Instructions to follow:
Search the records for "Social" and copy each line that holds it.

Supplied data:
━━━━━━━━━━━━━━━━━━━━━━━━━━━━━━

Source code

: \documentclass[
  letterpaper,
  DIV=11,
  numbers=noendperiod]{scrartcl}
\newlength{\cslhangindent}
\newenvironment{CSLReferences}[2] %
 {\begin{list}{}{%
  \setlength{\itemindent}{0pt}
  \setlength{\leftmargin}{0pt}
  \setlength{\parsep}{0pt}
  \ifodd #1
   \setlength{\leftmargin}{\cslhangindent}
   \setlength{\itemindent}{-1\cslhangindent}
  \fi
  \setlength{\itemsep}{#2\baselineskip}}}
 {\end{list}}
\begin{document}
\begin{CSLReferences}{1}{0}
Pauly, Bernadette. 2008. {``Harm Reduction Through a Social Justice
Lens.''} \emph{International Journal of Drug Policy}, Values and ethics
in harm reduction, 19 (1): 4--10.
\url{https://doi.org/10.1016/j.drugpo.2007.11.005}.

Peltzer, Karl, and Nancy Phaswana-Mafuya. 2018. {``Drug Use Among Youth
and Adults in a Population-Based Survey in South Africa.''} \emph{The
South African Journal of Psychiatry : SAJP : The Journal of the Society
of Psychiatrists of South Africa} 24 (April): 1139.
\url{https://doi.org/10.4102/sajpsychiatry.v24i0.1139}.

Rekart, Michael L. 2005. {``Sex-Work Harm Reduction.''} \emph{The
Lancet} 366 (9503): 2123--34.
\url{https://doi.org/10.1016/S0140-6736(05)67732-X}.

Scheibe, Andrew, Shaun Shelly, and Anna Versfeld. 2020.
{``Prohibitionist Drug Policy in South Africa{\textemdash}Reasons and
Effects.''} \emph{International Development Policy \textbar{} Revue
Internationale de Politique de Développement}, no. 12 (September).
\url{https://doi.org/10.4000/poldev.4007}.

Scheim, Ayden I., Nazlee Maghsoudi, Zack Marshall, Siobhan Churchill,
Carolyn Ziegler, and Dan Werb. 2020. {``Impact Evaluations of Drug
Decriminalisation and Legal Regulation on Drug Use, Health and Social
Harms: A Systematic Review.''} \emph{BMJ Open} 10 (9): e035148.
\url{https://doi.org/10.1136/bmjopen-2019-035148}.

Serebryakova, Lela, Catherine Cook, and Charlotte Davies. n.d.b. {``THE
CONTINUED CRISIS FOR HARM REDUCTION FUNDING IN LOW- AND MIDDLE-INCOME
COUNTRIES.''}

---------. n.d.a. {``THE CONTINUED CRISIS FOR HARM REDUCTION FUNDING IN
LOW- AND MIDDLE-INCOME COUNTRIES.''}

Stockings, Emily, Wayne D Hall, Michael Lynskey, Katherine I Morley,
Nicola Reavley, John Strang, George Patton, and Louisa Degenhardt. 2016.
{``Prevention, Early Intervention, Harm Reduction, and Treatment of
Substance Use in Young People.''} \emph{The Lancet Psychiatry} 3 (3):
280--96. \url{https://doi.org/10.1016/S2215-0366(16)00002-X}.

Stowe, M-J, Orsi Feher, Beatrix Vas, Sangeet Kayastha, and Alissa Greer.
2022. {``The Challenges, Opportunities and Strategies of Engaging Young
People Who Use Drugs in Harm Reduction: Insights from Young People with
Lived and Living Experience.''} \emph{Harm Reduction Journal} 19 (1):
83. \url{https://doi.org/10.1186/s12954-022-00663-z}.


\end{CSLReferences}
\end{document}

━━━━━━━━━━━━━━━━━━━━━━━━━━━━━━

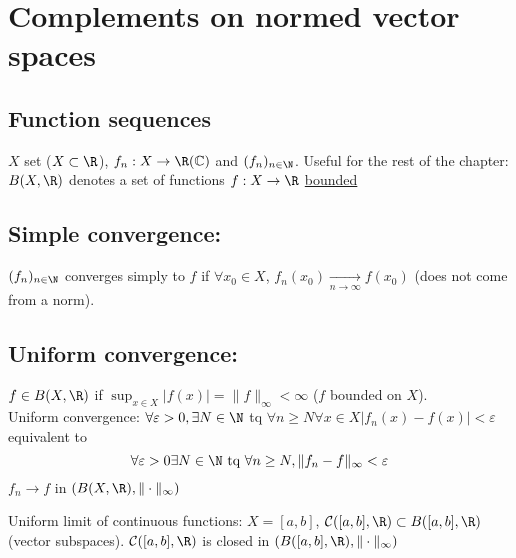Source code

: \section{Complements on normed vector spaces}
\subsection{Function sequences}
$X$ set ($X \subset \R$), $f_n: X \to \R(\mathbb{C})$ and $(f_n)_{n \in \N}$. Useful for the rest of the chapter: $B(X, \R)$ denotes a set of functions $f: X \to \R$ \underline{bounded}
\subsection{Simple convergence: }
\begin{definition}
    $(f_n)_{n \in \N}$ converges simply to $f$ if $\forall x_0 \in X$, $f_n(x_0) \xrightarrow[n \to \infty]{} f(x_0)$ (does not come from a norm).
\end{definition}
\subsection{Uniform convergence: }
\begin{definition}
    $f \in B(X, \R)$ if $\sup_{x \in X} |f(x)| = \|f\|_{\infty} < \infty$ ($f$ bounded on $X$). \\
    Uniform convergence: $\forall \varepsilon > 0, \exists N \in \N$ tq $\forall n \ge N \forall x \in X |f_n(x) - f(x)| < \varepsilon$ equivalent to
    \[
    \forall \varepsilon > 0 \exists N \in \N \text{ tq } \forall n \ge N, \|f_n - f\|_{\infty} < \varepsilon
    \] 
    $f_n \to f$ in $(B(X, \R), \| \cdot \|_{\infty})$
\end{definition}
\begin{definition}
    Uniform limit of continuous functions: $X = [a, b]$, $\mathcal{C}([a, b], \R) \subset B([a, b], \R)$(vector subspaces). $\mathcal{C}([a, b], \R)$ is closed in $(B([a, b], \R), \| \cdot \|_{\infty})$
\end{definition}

━━━━━━━━━━━━━━━━━━━━━━━━━━━━━━

Answer:
Pauly, Bernadette. 2008. {``Harm Reduction Through a Social Justice
Decriminalisation and Legal Regulation on Drug Use, Health and Social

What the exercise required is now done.